* **Your instructions**: Restate every record exactly as it is written, while omitting the pictures it holds.

Data extract START

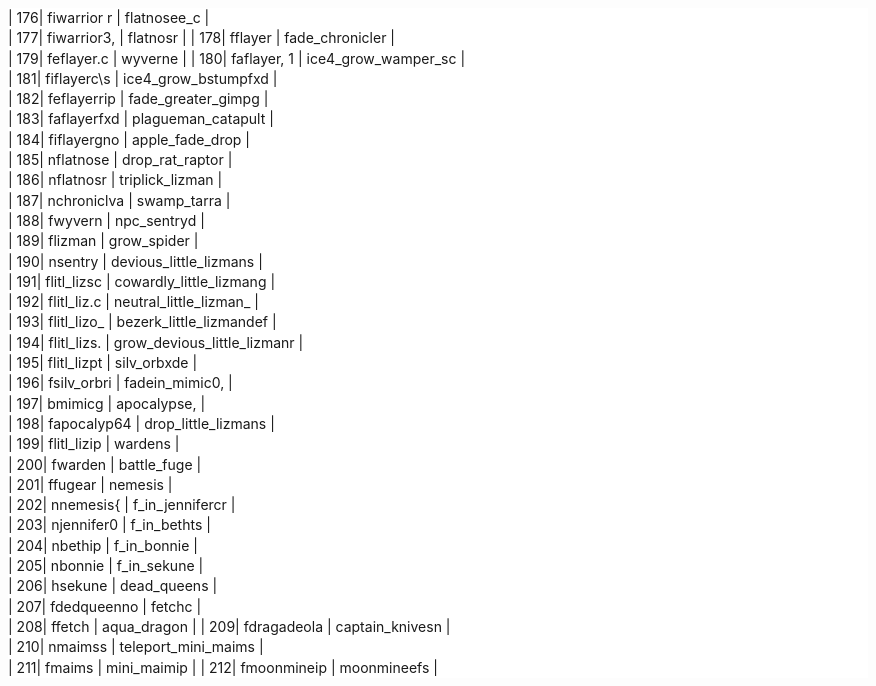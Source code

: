 |  176| fiwarrior r	     |  flatnosee_c  |	
|  177| fiwarrior3,	     |  flatnosr  |	
|  178| fflayer	         |  fade_chronicler  |	
|  179| feflayer.c	  |  wyverne  |	
|  180| faflayer, 1	    |  ice4_grow_wamper_sc  |	
|  181| fiflayerc\s	     |  ice4_grow_bstumpfxd  |	
|  182| feflayerrip	     |  fade_greater_gimpg  |	
|  183| faflayerfxd	     |  plagueman_catapult   |	
|  184| fiflayergno	     |  apple_fade_drop  |	
|  185| nflatnose  	     |  drop_rat_raptor  |	
|  186| nflatnosr	       |  triplick_lizman  |	
|  187| nchroniclva	   |  swamp_tarra  |	
|  188| fwyvern	         |  npc_sentryd  |	
|  189| flizman	     |  grow_spider  |	
|  190| nsentry	     |  devious_little_lizmans  |	
|  191| flitl_lizsc	 |  cowardly_little_lizmang  |	
|  192| flitl_liz.c	     |  neutral_little_lizman_  |	
|  193| flitl_lizo_	     |  bezerk_little_lizmandef  |	
|  194| flitl_lizs.	     |  grow_devious_little_lizmanr  |	
|  195| flitl_lizpt	     |  silv_orbxde  |	
|  196| fsilv_orbri	     |  fadein_mimic0,   |	
|  197| bmimicg	         |  apocalypse,  |	
|  198| fapocalyp64	 |  drop_little_lizmans  |	
|  199| flitl_lizip	     |  wardens  |	
|  200| fwarden	         |  battle_fuge  |	
|  201| ffugear	     |  nemesis  |	
|  202| nnemesis{	   |  f_in_jennifercr  |	
|  203| njennifer0	    |  f_in_bethts  |	
|  204| nbethip	        |  f_in_bonnie  |	
|  205| nbonnie	     |  f_in_sekune  |	
|  206| hsekune	     |  dead_queens  |	
|  207| fdedqueenno	 |  fetchc  |	
|  208| ffetch	          |  aqua_dragon  |	
|  209| fdragadeola	|  captain_knivesn  |	
|  210| nmaimss	         |  teleport_mini_maims  |	
|  211| fmaims	      |  mini_maimip  |	
|  212| fmoonmineip	|  moonmineefs  |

Data extract END

* **Problem solution**:
Source code

: |  176| fiwarrior r	     |  flatnosee_c  |	
|  177| fiwarrior3,	     |  flatnosr  |	
|  178| fflayer	         |  fade_chronicler  |	
|  179| feflayer.c	  |  wyverne  |	
|  180| faflayer, 1	    |  ice4_grow_wamper_sc  |	
|  181| fiflayerc\s	     |  ice4_grow_bstumpfxd  |	
|  182| feflayerrip	     |  fade_greater_gimpg  |	
|  183| faflayerfxd	     |  plagueman_catapult   |	
|  184| fiflayergno	     |  apple_fade_drop  |	
|  185| nflatnose  	     |  drop_rat_raptor  |	
|  186| nflatnosr	       |  triplick_lizman  |	
|  187| nchroniclva	   |  swamp_tarra  |	
|  188| fwyvern	         |  npc_sentryd  |	
|  189| flizman	     |  grow_spider  |	
|  190| nsentry	     |  devious_little_lizmans  |	
|  191| flitl_lizsc	 |  cowardly_little_lizmang  |	
|  192| flitl_liz.c	     |  neutral_little_lizman_  |	
|  193| flitl_lizo_	     |  bezerk_little_lizmandef  |	
|  194| flitl_lizs.	     |  grow_devious_little_lizmanr  |	
|  195| flitl_lizpt	     |  silv_orbxde  |	
|  196| fsilv_orbri	     |  fadein_mimic0,   |	
|  197| bmimicg	         |  apocalypse,  |	
|  198| fapocalyp64	 |  drop_little_lizmans  |	
|  199| flitl_lizip	     |  wardens  |	
|  200| fwarden	         |  battle_fuge  |	
|  201| ffugear	     |  nemesis  |	
|  202| nnemesis{	   |  f_in_jennifercr  |	
|  203| njennifer0	    |  f_in_bethts  |	
|  204| nbethip	        |  f_in_bonnie  |	
|  205| nbonnie	     |  f_in_sekune  |	
|  206| hsekune	     |  dead_queens  |	
|  207| fdedqueenno	 |  fetchc  |	
|  208| ffetch	          |  aqua_dragon  |	
|  209| fdragadeola	|  captain_knivesn  |	
|  210| nmaimss	         |  teleport_mini_maims  |	
|  211| fmaims	      |  mini_maimip  |	
|  212| fmoonmineip	|  moonmineefs  |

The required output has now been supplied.